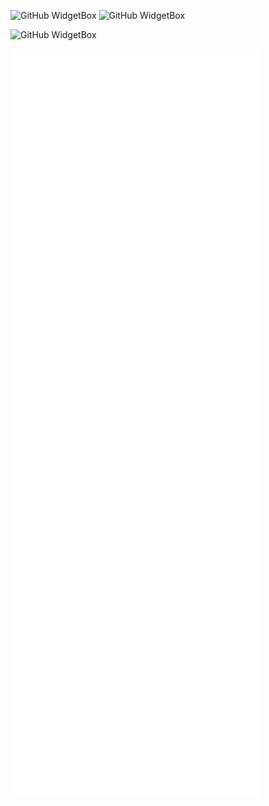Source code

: ![GitHub WidgetBox](https://github-widgetbox.vercel.app/api/profile?username=dubstepmad&data=followers,repositories,stars,commits&theme=darkmode)
![GitHub WidgetBox](https://github-widgetbox.vercel.app/api/skills?languages=js,ts,java,php,python,html,css,csharp,xml,json,yaml,mysql,lua,sass&includeNames=true&theme=darkmode)

![GitHub WidgetBox](https://github-widgetbox.vercel.app/api/skills?frameworks=vue,react,bootstrap,tailwind,windi,angular,dotnetcore,laravel,dotnet&theme=darkmode)

<img align="center" src="/github-metrics.svg" alt="Metrics" width="400">
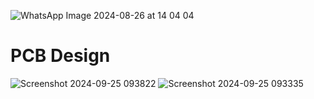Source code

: ![WhatsApp Image 2024-08-26 at 14 04 04](https://github.com/user-attachments/assets/8b77e149-1269-42aa-aa3e-a6b51eb5d1a0)
# PCB Design
![Screenshot 2024-09-25 093822](https://github.com/user-attachments/assets/d2bdf3b6-2339-4c24-8ea4-e9ef6d3b6a3e)
![Screenshot 2024-09-25 093335](https://github.com/user-attachments/assets/5ef6d09b-77f8-451f-98c3-e4de91019b4c)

_ _ _ _

What is the number of lines in the records holding "skills"? Give the number alone.

REPLY
2